=== ACTION ITEM ===
Check every line below, and copy those that include "billion".

(Data items)
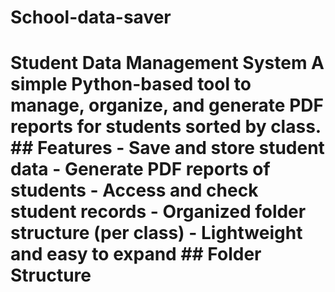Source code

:# School-data-saver
# Student Data Management System  A simple Python-based tool to manage, organize, and generate PDF reports for students sorted by class.  ## Features  - Save and store student data - Generate PDF reports of students - Access and check student records - Organized folder structure (per class) - Lightweight and easy to expand  ## Folder Structure
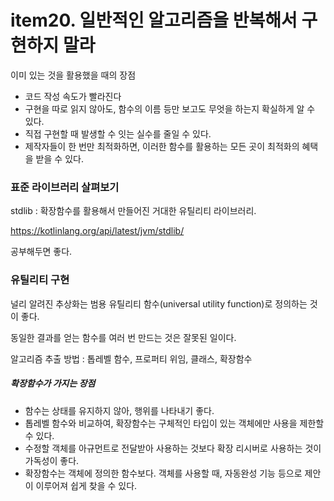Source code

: # item20. 일반적인 알고리즘을 반복해서 구현하지 말라

이미 있는 것을 활용했을 때의 장점

- 코드 작성 속도가 빨라진다
- 구현을 따로 읽지 않아도, 함수의 이름 등만 보고도 무엇을 하는지 확실하게 알 수 있다.
- 직접 구현할 때 발생할 수 잇는 실수를 줄일 수 있다.
- 제작자들이 한 번만 최적화하면, 이러한 함수를 활용하는 모든 곳이 최적화의 혜택을 받을 수 있다.



### 표준 라이브러리 살펴보기

stdlib : 확장함수를 활용해서 만들어진 거대한 유틸리티 라이브러리.

https://kotlinlang.org/api/latest/jvm/stdlib/

공부해두면 좋다.



### 유틸리티 구현

널리 알려진 추상화는 범용 유틸리티 함수(universal utility function)로 정의하는 것이 좋다.

동일한 결과를 얻는 함수를 여러 번 만드는 것은 잘못된 일이다.



알고리즘 추출 방법 : 톱레벨 함수, 프로퍼티 위임, 클래스, 확장함수

##### 확장함수가 가지는 장점

- 함수는 상태를 유지하지 않아, 행위를 나타내기 좋다.
- 톱레벨 함수와 비교하여, 확장함수는 구체적인 타입이 있는 객체에만 사용을 제한할 수 있다.
- 수정할 객체를 아규먼트로 전달받아 사용하는 것보다 확장 리시버로 사용하는 것이 가독성이 좋다.
- 확장함수는 객체에 정의한 함수보다. 객체를 사용할 때, 자동완성 기능 등으로 제안이 이루어져 쉽게 찾을 수 있다.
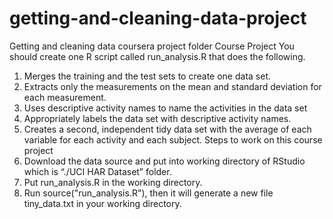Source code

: # getting-and-cleaning-data-project
Getting and cleaning data coursera project folder
Course Project
You should create one R script called run_analysis.R that does the following.
1.	Merges the training and the test sets to create one data set.
2.	Extracts only the measurements on the mean and standard deviation for each measurement.
3.	Uses descriptive activity names to name the activities in the data set
4.	Appropriately labels the data set with descriptive activity names.
5.	Creates a second, independent tidy data set with the average of each variable for each activity and each subject.
Steps to work on this course project
1.	Download the data source and put into working directory of RStudio which is “./UCI HAR Dataset” folder.
2.	Put run_analysis.R in the working directory.
3.	Run source("run_analysis.R"), then it will generate a new file tiny_data.txt in your working directory.
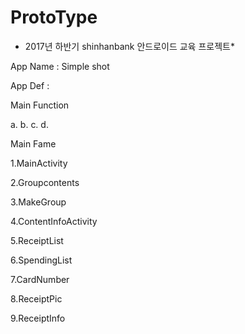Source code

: # ProtoType
* 2017년 하반기 shinhanbank 안드로이드 교육 프로젝트*

App Name : Simple shot

App Def  : 


Main Function

a.
b.
c.
d.

Main Fame

1.MainActivity

2.Groupcontents

3.MakeGroup

4.ContentInfoActivity

5.ReceiptList

6.SpendingList

7.CardNumber

8.ReceiptPic

9.ReceiptInfo

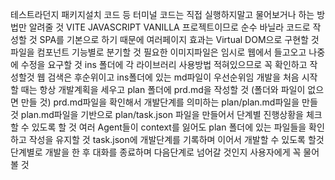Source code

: 테스트라던지 패키지설치 코드 등 터미널 코드는 직접 실행하지말고 물어보거나 하는 방법만 알려줄 것
VITE JAVASCRIPT VANILLA 프로젝트이므로 순수 바닐라 코드로 작성할 것
SPA를 기본으로 하기 때문에 여러페이지 효과는 Virtual DOM으로 구현할 것
파일을 컴포넌트 기능별로 분기할 것
필요한 이미지파일은 임시로 웹에서 들고오고 나중에 수정을 요구할 것
ins 폴더에 각 라이브러리 사용방법 적혀있으므로 꼭 확인하고 작성할것 웹 검색은 후순위이고 ins폴더에 있는 md파일이 우선순위임
개발을 처음 시작할 때는 항상 개발계획을 세우고 plan 폴더에 prd.md을 작성할 것 (폴더와 파일이 없으면 만들 것)
prd.md파일을 확인해서 개발단계를 의미하는 plan/plan.md파일을 만들것
plan.md파일을 기반으로 plan/task.json 파일을 만들어서 단계별 진행상황을 체크할 수 있도록 할 것
여러 Agent들이 context를 잃어도 plan 폴더에 있는 파일들을 확인하고 작성을 유지할 것
task.json에 개발단계를 기록하며 이어서 개발할 수 있도록 할것
단계별로 개발을 한 후 대화를 종료하며 다음단계로 넘어갈 것인지 사용자에게 꼭 물어 볼 것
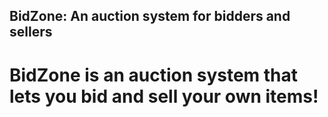 **BidZone: An auction system for bidders and sellers**
---
# BidZone is an auction system that lets you bid and sell your own items!
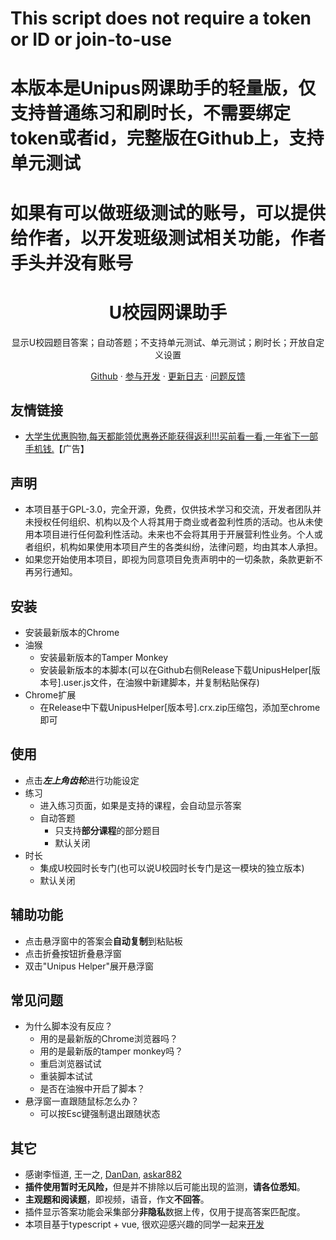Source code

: # This script does not require a token or ID or join-to-use
# 本版本是Unipus网课助手的轻量版，仅支持普通练习和刷时长，不需要绑定token或者id，完整版在Github上，支持单元测试
# 如果有可以做班级测试的账号，可以提供给作者，以开发班级测试相关功能，作者手头并没有账号

<h1 align="center">U校园网课助手</h1>

<p align="center">显示U校园题目答案；自动答题；不支持单元测试、单元测试；刷时长；开放自定义设置</p>

<p align="center">
<a href="https://github.com/SSmJaE/UnipusHelper">Github</a> · 
<a href="docs/DEVELOPMENT.md">参与开发</a> · 
<a href="docs/CHANGELOG.md">更新日志</a> · 
<a href="https://github.com/SSmJaE/UnipusHelper/issues">问题反馈</a>
<!-- 
<a href="https://github.com/SSmJaE/WELearnHelper/issues">功能请求</a> · -->
</p>

## 友情链接
- <a href="https://jq.qq.com/?_wv=1027&amp;k=Hh7gvvDz" rel="nofollow">大学生优惠购物,每天都能领优惠券还能获得返利!!!买前看一看,一年省下一部手机钱.</a>【广告】

## 声明
- 本项目基于GPL-3.0，完全开源，免费，仅供技术学习和交流，开发者团队并未授权任何组织、机构以及个人将其用于商业或者盈利性质的活动。也从未使用本项目进行任何盈利性活动。未来也不会将其用于开展营利性业务。个人或者组织，机构如果使用本项目产生的各类纠纷，法律问题，均由其本人承担。
- 如果您开始使用本项目，即视为同意项目免责声明中的一切条款，条款更新不再另行通知。

## 安装
- 安装最新版本的Chrome
- 油猴
  - 安装最新版本的Tamper Monkey
  - 安装最新版本的本脚本(可以在Github右侧Release下载UnipusHelper[版本号].user.js文件，在油猴中新建脚本，并复制粘贴保存)
- Chrome扩展
  - 在Release中下载UnipusHelper[版本号].crx.zip压缩包，添加至chrome即可

## 使用
- 点击***左上角齿轮***进行功能设定
- 练习
  - 进入练习页面，如果是支持的课程，会自动显示答案
  - 自动答题
    - 只支持<b>部分课程</b>的部分题目
    - 默认关闭
- 时长
  - 集成U校园时长专门(也可以说U校园时长专门是这一模块的独立版本)
  - 默认关闭

## 辅助功能
- 点击悬浮窗中的答案会<b>自动复制</b>到粘贴板
- 点击折叠按钮折叠悬浮窗
- 双击"Unipus Helper"展开悬浮窗

## 常见问题
- 为什么脚本没有反应？
  - 用的是最新版的Chrome浏览器吗？
  - 用的是最新版的tamper monkey吗？
  - 重启浏览器试试
  - 重装脚本试试
  - 是否在油猴中开启了脚本？
- 悬浮窗一直跟随鼠标怎么办？
  - 可以按Esc键强制退出跟随状态

## 其它
- 感谢李恒道, 王一之, [DanDan](https://github.com/Dandanla), [askar882](https://greasyfork.org/zh-CN/users/291023-askar882)
- <strong>插件使用暂时无风险，</strong>但是并不排除以后可能出现的监测，<strong>请各位悉知</strong>。
- <strong>主观题和阅读题</strong>，即视频，语音，作文<strong>不回答</strong>。
- 插件显示答案功能会采集部分<strong>非隐私</strong>数据上传，仅用于提高答案匹配度。
- 本项目基于typescript + vue, 很欢迎感兴趣的同学一起来[开发](docs/DEVELOPMENT.md)

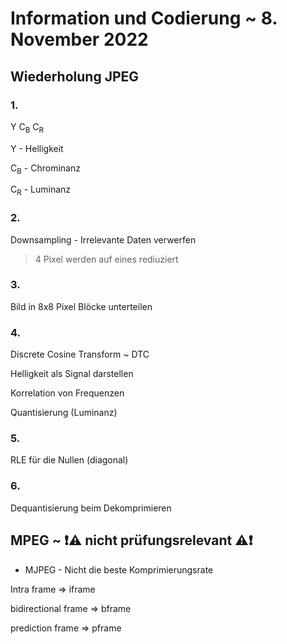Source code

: # Information und Codierung ~ 8. November 2022

## Wiederholung JPEG

### 1.
Y C<sub>B</sub> C<sub>R</sub>

Y - Helligkeit

C<sub>B</sub> - Chrominanz

C<sub>R</sub> - Luminanz

### 2.
Downsampling - Irrelevante Daten verwerfen

> 4 Pixel werden auf eines rediuziert

### 3.
Bild in 8x8 Pixel Blöcke unterteilen

### 4.
Discrete Cosine Transform ~ DTC

Helligkeit als Signal darstellen

Korrelation von Frequenzen

Quantisierung (Luminanz)

### 5.
RLE für die Nullen (diagonal)

### 6.
Dequantisierung beim Dekomprimieren


## MPEG ~ :exclamation::warning: nicht prüfungsrelevant :warning::exclamation:

- MJPEG - Nicht die beste Komprimierungsrate

Intra frame $\Rightarrow$ iframe

bidirectional frame $\Rightarrow$ bframe

prediction frame $\Rightarrow$ pframe
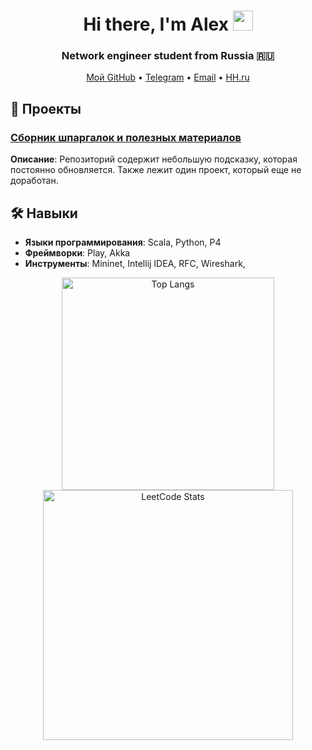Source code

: <h1 align="center">Hi there, I'm Alex 
<img src="https://github.com/blackcater/blackcater/raw/main/images/Hi.gif" height="32"/></h1>
<h3 align="center">Network engineer student from Russia 🇷🇺</h3>

<p align="center">
  <a href="https://github.com/AlexOv333">Мой GitHub</a> •
  <a href="https://t.me/ZeRgRuSh333">Telegram</a> •
  <a href="mailto:ovchinnikovalex2002@yandex.ru">Email</a> •
  <a href="https://hh.ru/resume/31bdb529ff0d23fad80039ed1f46737a646c39">HH.ru</a>
</p>

## 🚀 Проекты

### [Сборник шпаргалок и полезных материалов](https://github.com/AlexOv333/All_in_one)
**Описание**: Репозиторий содержит небольшую подсказку, которая постоянно обновляется. Также лежит один проект, который еще не доработан.

## 🛠️ Навыки

- **Языки программирования**: Scala, Python, P4
- **Фреймворки**: Play, Akka
- **Инструменты**: Mininet, Intellij IDEA, RFC, Wireshark, 

<div align="center">
  <a href="https://github.com/AlexOv333">
    <img src="https://github-readme-stats.vercel.app/api/top-langs/?username=AlexOv333&layout=compact" alt="Top Langs" width="340"/>
  </a>
  <a href="https://leetcode.com/ov_alex">
    <img src="https://leetcard.jacoblin.cool/ov_alex" alt="LeetCode Stats" width="400"/>
  </a>
</div>

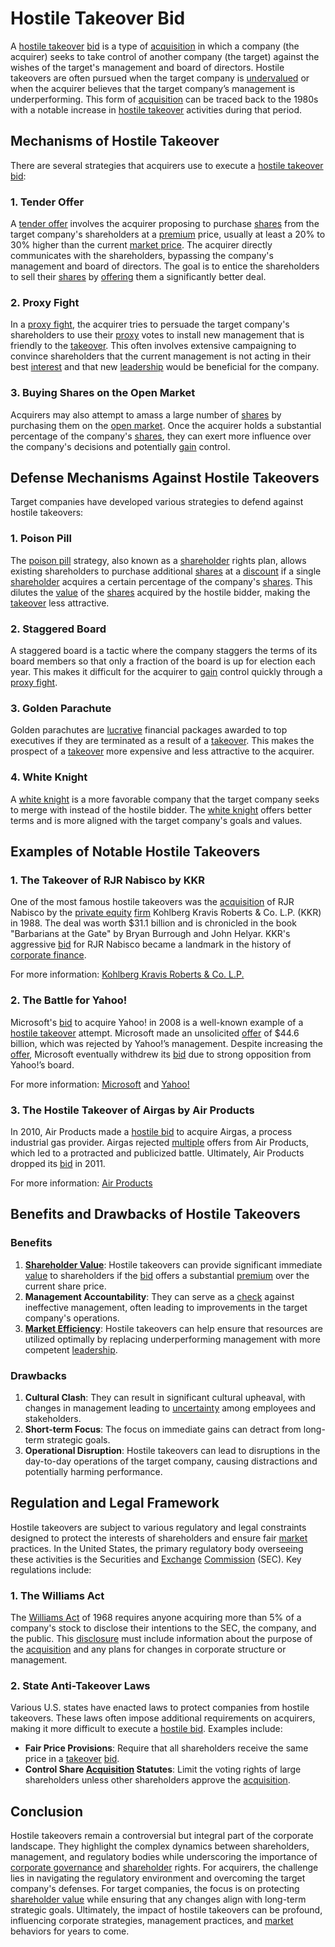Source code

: # Hostile Takeover Bid

A [hostile takeover](../h/hostile_takeover.md) [bid](../b/bid.md) is a type of [acquisition](../a/acquisition.md) in which a company (the acquirer) seeks to take control of another company (the target) against the wishes of the target's management and board of directors. Hostile takeovers are often pursued when the target company is [undervalued](../u/undervalued.md) or when the acquirer believes that the target company’s management is underperforming. This form of [acquisition](../a/acquisition.md) can be traced back to the 1980s with a notable increase in [hostile takeover](../h/hostile_takeover.md) activities during that period.

## Mechanisms of Hostile Takeover

There are several strategies that acquirers use to execute a [hostile takeover](../h/hostile_takeover.md) [bid](../b/bid.md):

### 1. Tender Offer

A [tender offer](../t/tender_offer.md) involves the acquirer proposing to purchase [shares](../s/shares.md) from the target company's shareholders at a [premium](../p/premium.md) price, usually at least a 20% to 30% higher than the current [market price](../m/market_price.md). The acquirer directly communicates with the shareholders, bypassing the company's management and board of directors. The goal is to entice the shareholders to sell their [shares](../s/shares.md) by [offering](../o/offering.md) them a significantly better deal.

### 2. Proxy Fight

In a [proxy fight](../p/proxy_fight.md), the acquirer tries to persuade the target company's shareholders to use their [proxy](../p/proxy.md) votes to install new management that is friendly to the [takeover](../t/takeover.md). This often involves extensive campaigning to convince shareholders that the current management is not acting in their best [interest](../i/interest.md) and that new [leadership](../l/leadership.md) would be beneficial for the company.

### 3. Buying Shares on the Open Market

Acquirers may also attempt to amass a large number of [shares](../s/shares.md) by purchasing them on the [open market](../o/open_market.md). Once the acquirer holds a substantial percentage of the company's [shares](../s/shares.md), they can exert more influence over the company's decisions and potentially [gain](../g/gain.md) control.

## Defense Mechanisms Against Hostile Takeovers

Target companies have developed various strategies to defend against hostile takeovers:

### 1. Poison Pill

The [poison pill](../p/poison_pill.md) strategy, also known as a [shareholder](../s/shareholder.md) rights plan, allows existing shareholders to purchase additional [shares](../s/shares.md) at a [discount](../d/discount.md) if a single [shareholder](../s/shareholder.md) acquires a certain percentage of the company's [shares](../s/shares.md). This dilutes the [value](../v/value.md) of the [shares](../s/shares.md) acquired by the hostile bidder, making the [takeover](../t/takeover.md) less attractive.

### 2. Staggered Board

A staggered board is a tactic where the company staggers the terms of its board members so that only a fraction of the board is up for election each year. This makes it difficult for the acquirer to [gain](../g/gain.md) control quickly through a [proxy fight](../p/proxy_fight.md).

### 3. Golden Parachute

Golden parachutes are [lucrative](../l/lucrative.md) financial packages awarded to top executives if they are terminated as a result of a [takeover](../t/takeover.md). This makes the prospect of a [takeover](../t/takeover.md) more expensive and less attractive to the acquirer.

### 4. White Knight

A [white knight](../w/white_knight.md) is a more favorable company that the target company seeks to merge with instead of the hostile bidder. The [white knight](../w/white_knight.md) offers better terms and is more aligned with the target company's goals and values.

## Examples of Notable Hostile Takeovers

### 1. The Takeover of RJR Nabisco by KKR

One of the most famous hostile takeovers was the [acquisition](../a/acquisition.md) of RJR Nabisco by the [private equity](../p/private_equity.md) [firm](../f/firm.md) Kohlberg Kravis Roberts & Co. L.P. (KKR) in 1988. The deal was worth $31.1 billion and is chronicled in the book "Barbarians at the Gate" by Bryan Burrough and John Helyar. KKR's aggressive [bid](../b/bid.md) for RJR Nabisco became a landmark in the history of [corporate finance](../c/corporate_finance.md).

For more information: [Kohlberg Kravis Roberts & Co. L.P.](https://www.kkr.com/)

### 2. The Battle for Yahoo!

Microsoft's [bid](../b/bid.md) to acquire Yahoo! in 2008 is a well-known example of a [hostile takeover](../h/hostile_takeover.md) attempt. Microsoft made an unsolicited [offer](../o/offer.md) of $44.6 billion, which was rejected by Yahoo!’s management. Despite increasing the [offer](../o/offer.md), Microsoft eventually withdrew its [bid](../b/bid.md) due to strong opposition from Yahoo!’s board.

For more information: [Microsoft](https://www.microsoft.com/) and [Yahoo!](https://www.yahoo.com/)

### 3. The Hostile Takeover of Airgas by Air Products

In 2010, Air Products made a [hostile bid](../h/hostile_bid.md) to acquire Airgas, a process industrial gas provider. Airgas rejected [multiple](../m/multiple.md) offers from Air Products, which led to a protracted and publicized battle. Ultimately, Air Products dropped its [bid](../b/bid.md) in 2011.

For more information: [Air Products](https://www.airproducts.com/)

## Benefits and Drawbacks of Hostile Takeovers

### Benefits

1. **[Shareholder Value](../s/shareholder_value.md)**: Hostile takeovers can provide significant immediate [value](../v/value.md) to shareholders if the [bid](../b/bid.md) offers a substantial [premium](../p/premium.md) over the current share price.
2. **Management Accountability**: They can serve as a [check](../c/check.md) against ineffective management, often leading to improvements in the target company's operations.
3. **[Market Efficiency](../m/market_efficiency.md)**: Hostile takeovers can help ensure that resources are utilized optimally by replacing underperforming management with more competent [leadership](../l/leadership.md).

### Drawbacks

1. **Cultural Clash**: They can result in significant cultural upheaval, with changes in management leading to [uncertainty](../u/uncertainty_in_trading.md) among employees and stakeholders.
2. **Short-term Focus**: The focus on immediate gains can detract from long-term strategic goals.
3. **Operational Disruption**: Hostile takeovers can lead to disruptions in the day-to-day operations of the target company, causing distractions and potentially harming performance.

## Regulation and Legal Framework

Hostile takeovers are subject to various regulatory and legal constraints designed to protect the interests of shareholders and ensure fair [market](../m/market.md) practices. In the United States, the primary regulatory body overseeing these activities is the Securities and [Exchange](../e/exchange.md) [Commission](../c/commission.md) (SEC). Key regulations include:

### 1. The Williams Act

The [Williams Act](../w/williams_act.md) of 1968 requires anyone acquiring more than 5% of a company's stock to disclose their intentions to the SEC, the company, and the public. This [disclosure](../d/disclosure.md) must include information about the purpose of the [acquisition](../a/acquisition.md) and any plans for changes in corporate structure or management.

### 2. State Anti-Takeover Laws

Various U.S. states have enacted laws to protect companies from hostile takeovers. These laws often impose additional requirements on acquirers, making it more difficult to execute a [hostile bid](../h/hostile_bid.md). Examples include:

- **Fair Price Provisions**: Require that all shareholders receive the same price in a [takeover](../t/takeover.md) [bid](../b/bid.md).
- **Control Share [Acquisition](../a/acquisition.md) Statutes**: Limit the voting rights of large shareholders unless other shareholders approve the [acquisition](../a/acquisition.md).

## Conclusion

Hostile takeovers remain a controversial but integral part of the corporate landscape. They highlight the complex dynamics between shareholders, management, and regulatory bodies while underscoring the importance of [corporate governance](../c/corporate_governance.md) and [shareholder](../s/shareholder.md) rights. For acquirers, the challenge lies in navigating the regulatory environment and overcoming the target company's defenses. For target companies, the focus is on protecting [shareholder value](../s/shareholder_value.md) while ensuring that any changes align with long-term strategic goals. Ultimately, the impact of hostile takeovers can be profound, influencing corporate strategies, management practices, and [market](../m/market.md) behaviors for years to come.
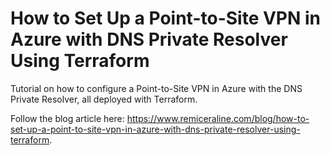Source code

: # How to Set Up a Point-to-Site VPN in Azure with DNS Private Resolver Using Terraform

Tutorial on how to configure a Point-to-Site VPN in Azure with the DNS Private Resolver, all deployed with Terraform.

Follow the blog article here: https://www.remiceraline.com/blog/how-to-set-up-a-point-to-site-vpn-in-azure-with-dns-private-resolver-using-terraform.
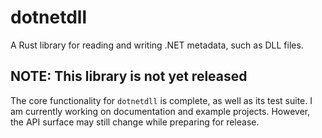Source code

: # dotnetdll
A Rust library for reading and writing .NET metadata, such as DLL files.

## NOTE: This library is not yet released
The core functionality for `dotnetdll` is complete, as well as its test suite.
I am currently working on documentation and example projects.
However, the API surface may still change while preparing for release.
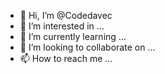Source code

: - 👋 Hi, I’m @Codedavec
- 👀 I’m interested in ...
- 🌱 I’m currently learning ...
- 💞️ I’m looking to collaborate on ...
- 📫 How to reach me ...

<!---
Codedavec/Codedavec is a ✨ special ✨ repository because its `README.md` (this file) appears on your GitHub profile.
You can click the Preview link to take a look at your changes.
--->
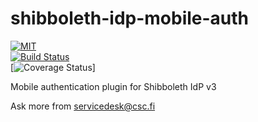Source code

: # shibboleth-idp-mobile-auth
[![MIT](https://img.shields.io/npm/l/express.svg?style=flat-square)](https://opensource.org/licenses/MIT)   
[![Build Status](https://travis-ci.org/CSC-IT-Center-for-Science/shibboleth-idp-mobile-auth.svg?branch=master)](https://travis-ci.org/CSC-IT-Center-for-Science/shibboleth-idp-mobile-auth)   
[![Coverage Status](https://coveralls.io/repos/github/CSC-IT-Center-for-Science/shibboleth-idp-mobile-auth/badge.svg?branch=master)]   

Mobile authentication plugin for Shibboleth IdP v3

Ask more from servicedesk@csc.fi
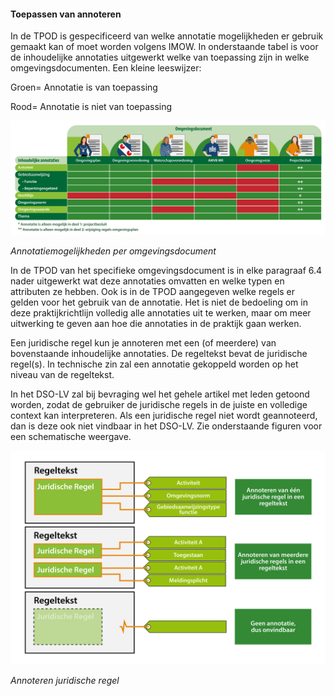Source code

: ﻿#### Toepassen van annoteren

In de TPOD is gespecificeerd van welke annotatie
mogelijkheden er gebruik gemaakt kan of moet worden volgens IMOW. In
onderstaande tabel is voor de inhoudelijke annotaties uitgewerkt welke van toepassing zijn in welke omgevingsdocumenten. Een kleine leeswijzer:

Groen= Annotatie is van toepassing

Rood= Annotatie is niet van toepassing

![](media/3016OverzichtInhoudelijkeAnnotaties.png)

*Annotatiemogelijkheden per omgevingsdocument*

In de TPOD van het specifieke omgevingsdocument is in elke paragraaf 6.4 nader
uitgewerkt wat deze annotaties omvatten en welke typen en attributen ze hebben.
Ook is in de TPOD aangegeven welke regels er gelden voor het gebruik van de
annotatie. Het is niet de bedoeling om in deze praktijkrichtlijn volledig alle
annotaties uit te werken, maar om meer uitwerking te geven aan hoe die
annotaties in de praktijk gaan werken.

Een juridische regel kun je annoteren met een (of meerdere) van bovenstaande
inhoudelijke annotaties. De regeltekst bevat de juridische regel(s). In technische zin zal
een annotatie gekoppeld worden op het niveau van de regeltekst. 

In het DSO-LV zal bij bevraging wel het gehele artikel met leden getoond worden,
zodat de gebruiker de juridische regels in de juiste en volledige context kan
interpreteren. Als een juridische regel niet wordt geannoteerd, dan is deze 
ook niet vindbaar in het DSO-LV. Zie onderstaande figuren voor een schematische
weergave.

![](media/3016ToepassenAnnoteren.png)

*Annoteren juridische regel*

=== COMPLETED TASK ===
One of the most famous hostile takeovers was the [acquisition](../a/acquisition.md) of RJR Nabisco by the [private equity](../p/private_equity.md) [firm](../f/firm.md) Kohlberg Kravis Roberts & Co. L.P. (KKR) in 1988. The deal was worth $31.1 billion and is chronicled in the book "Barbarians at the Gate" by Bryan Burrough and John Helyar. KKR's aggressive [bid](../b/bid.md) for RJR Nabisco became a landmark in the history of [corporate finance](../c/corporate_finance.md).
Microsoft's [bid](../b/bid.md) to acquire Yahoo! in 2008 is a well-known example of a [hostile takeover](../h/hostile_takeover.md) attempt. Microsoft made an unsolicited [offer](../o/offer.md) of $44.6 billion, which was rejected by Yahoo!’s management. Despite increasing the [offer](../o/offer.md), Microsoft eventually withdrew its [bid](../b/bid.md) due to strong opposition from Yahoo!’s board.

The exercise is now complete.